Lors de l’examen du texte à la Haute assemblée, les sénateurs avaient ouvert la voie en donnant aux présidents de départements et aux préfets le pouvoir de dérogation. Le gouvernement s’y était alors opposé, avant que le premier ministre Edouard Philippe, initiateur des 80 km/h, n’accepte en mai dernier de reculer. Mais les députés ont retiré la compétence aux préfets.

Pour le sénateur LR de la Haute-Saône, Michel Raison, pourfendeur des 80 km/h au Sénat, le vote des députés n’est pas satisfaisant. « Le gouvernement fuit les responsabilités et veut absolument l’imposer aux départements en se dédouanant » selon le sénateur, qui souligne que les routes nationales resteront à 80 km/h, « c’est inadmissible ». « Ils font semblant de laisser revenir sur les 80 km/h pour faire plaisir au peuple » lance Michel Raison. Il mise plus sur les « automatismes » des voitures et la « prévention » pour faire reculer les morts sur les routes. Entretien.

Les députés ont adopté, dans le cadre de l’examen de la loi sur les mobilités, la possibilité pour les départements, mais aussi pour les maires, de revenir aux 90 km/h sur les routes secondaires.
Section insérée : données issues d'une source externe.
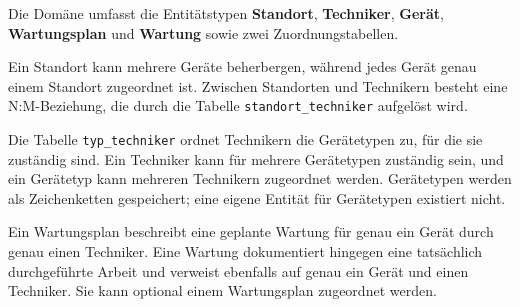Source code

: \documentclass[11pt,a4paper]{article}
\begin{document}
Die Domäne umfasst die Entitätstypen \textbf{Standort},
\textbf{Techniker}, \textbf{Gerät}, \textbf{Wartungsplan}
und \textbf{Wartung} sowie zwei Zuordnungstabellen.

Ein Standort kann mehrere Geräte beherbergen, während jedes Gerät
genau einem Standort zugeordnet ist. Zwischen Standorten und
Technikern besteht eine N:M-Beziehung, die durch die Tabelle
\texttt{standort\_techniker} aufgelöst wird.

Die Tabelle \texttt{typ\_techniker} ordnet Technikern die Gerätetypen
zu, für die sie zuständig sind. Ein Techniker kann für mehrere
Gerätetypen zuständig sein, und ein Gerätetyp kann mehreren
Technikern zugeordnet werden. Gerätetypen werden als Zeichenketten
gespeichert; eine eigene Entität für Gerätetypen existiert nicht.

Ein Wartungsplan beschreibt eine geplante Wartung für genau ein
Gerät durch genau einen Techniker. Eine Wartung dokumentiert
hingegen eine tatsächlich durchgeführte Arbeit und verweist
ebenfalls auf genau ein Gerät und einen Techniker.
Sie kann optional einem Wartungsplan zugeordnet werden.
\end{document}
Saluez-vous cette décision ?
Le drame, c’est que le gouvernement fuit les responsabilités et veut absolument imposer des responsabilités aux départements en se dédouanant, c’est pour ça qu’il retire la possibilité de décider pour les préfets et les routes nationales (décidée par le Sénat, ndlr). Et il essaie de décourager les départements avec ce soi-disant risque pénal. C’est inadmissible de dire qu’on peut remettre des routes à 90 km/h dans les départements et que des routes nationales vont rester à 80 km/h. C’est incompréhensible. Ils font semblant de laisser revenir sur les 80 km/h pour faire plaisir au peuple.

Reste que la ministre des Transports, Elisabeth Borne, souligne que 127 vies ont été sauvées au second semestre 2018 grâce aux 80 km/h…
Le chiffre est faux. J’en suis sûr car ils fonctionnent avec des moyennes. Au deuxième semestre, il y a eu 82 morts de moins qu’en 2017, ce n’est pas la même chose. La démonstration de l’efficacité des 80 km/h n’est pas faite. Ils racontent leur soupe. Ils disent que 2018, c’est l’année du siècle. Mais c’est la même année que 2013 en nombre de morts. Fin 2017, ça avait commencé à baisser.
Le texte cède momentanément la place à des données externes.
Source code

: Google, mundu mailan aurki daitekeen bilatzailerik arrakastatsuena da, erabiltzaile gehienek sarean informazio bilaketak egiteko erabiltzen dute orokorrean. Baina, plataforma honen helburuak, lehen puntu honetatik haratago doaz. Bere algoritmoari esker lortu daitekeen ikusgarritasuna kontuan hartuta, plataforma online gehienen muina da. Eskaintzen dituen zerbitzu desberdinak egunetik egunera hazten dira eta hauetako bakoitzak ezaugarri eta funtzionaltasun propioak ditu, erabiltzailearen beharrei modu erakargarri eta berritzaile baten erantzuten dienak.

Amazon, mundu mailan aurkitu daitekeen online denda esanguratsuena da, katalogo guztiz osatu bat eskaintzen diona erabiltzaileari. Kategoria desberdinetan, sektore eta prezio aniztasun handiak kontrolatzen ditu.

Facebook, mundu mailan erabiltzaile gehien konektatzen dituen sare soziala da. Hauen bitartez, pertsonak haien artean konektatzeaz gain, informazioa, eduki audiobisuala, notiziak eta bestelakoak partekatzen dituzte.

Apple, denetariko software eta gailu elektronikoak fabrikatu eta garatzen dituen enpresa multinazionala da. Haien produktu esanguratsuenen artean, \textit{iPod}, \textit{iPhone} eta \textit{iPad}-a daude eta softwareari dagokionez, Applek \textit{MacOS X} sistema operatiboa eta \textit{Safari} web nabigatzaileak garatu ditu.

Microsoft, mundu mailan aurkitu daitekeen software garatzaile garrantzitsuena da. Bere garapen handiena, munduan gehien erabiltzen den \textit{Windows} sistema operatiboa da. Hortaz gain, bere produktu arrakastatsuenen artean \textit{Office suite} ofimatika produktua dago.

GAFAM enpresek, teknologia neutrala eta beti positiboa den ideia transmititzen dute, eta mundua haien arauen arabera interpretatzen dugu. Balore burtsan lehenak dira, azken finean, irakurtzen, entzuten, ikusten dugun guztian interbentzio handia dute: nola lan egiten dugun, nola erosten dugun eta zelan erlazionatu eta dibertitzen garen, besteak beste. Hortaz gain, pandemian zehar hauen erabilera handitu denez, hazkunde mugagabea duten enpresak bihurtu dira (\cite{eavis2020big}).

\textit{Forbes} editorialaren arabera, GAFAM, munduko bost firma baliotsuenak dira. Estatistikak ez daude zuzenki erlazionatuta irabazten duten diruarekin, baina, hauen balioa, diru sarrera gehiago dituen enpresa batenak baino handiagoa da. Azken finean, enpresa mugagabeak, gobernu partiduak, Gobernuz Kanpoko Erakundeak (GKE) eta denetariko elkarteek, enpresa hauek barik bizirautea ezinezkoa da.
Mais la possibilité donnée aux maires de revenir sur les 80 km/h ne va-t-elle pas dans le sens d’une plus grande confiance donnée à l’échelon local ?
Je ne connais pas de route qui traverse des hameaux ou communes qui sont à 80 km/h. C’est insignifiant. Je suis curieux de savoir le nombre de kilomètres concernés. Je roule beaucoup dans mon département. En général, les zones communales peu peuplées sont à 70 km/h.

La vitesse excessive est la première cause de mortalité sur les routes. N’est-il pas logique d’agir ?
C’est faux. La vitesse excessive, ce n’est pas la vitesse à 90 km/h, c’est au-delà. Et pourquoi on ne met pas la limite à 110 sur autoroute ? On se fout de notre gueule ! Comme ils aiment prendre leur responsabilité, qu’ils les prennent. Et à l’inverse, 80 km/h, c’est excessif sur certaines petites routes. Le conducteur doit adapter sa vitesse aux conditions et à la route. Les plus graves accidents sont pour 30% liés à l’alcool et à l’inattention. On me répond que plus la vitesse sera élevée, plus l’accident est fort. Mais encore une fois, la vitesse est excessive par rapport aux conditions.

Les 80 km/h n’apportent absolument rien à vos yeux ?
Je reconnais que les 80 km/h ne changent pas énormément le temps de parcours sur un petit parcours. Mais il y a tout l’aspect psychologique et l’énervement. Mais ils ne savent pas tout ça. Ils font des calculs théoriques. Et sur le plan environnemental, je n’ai pas moins consommé depuis que c’est passé à 80 km/h. Par contre, sur autoroute, entre 110 et 130 km/h, il y a plus d’un litre d’écart de consommation en diesel. De toute façon, la vitesse idéale pour qu’il n’y ait pas de mort, c’est 0 km/h.

Les accidents de la route sont dramatiques. Mais pour les limiter encore, on a d’autres leviers utilisés par les fabricants, comme améliorer les automatismes. Par ailleurs, l’Etat ne donne pas d’argent à la sécurité routière. Avec le pognon qu’on récupère des PV, on pourrait faire plus de prévention dès le plus jeune âge.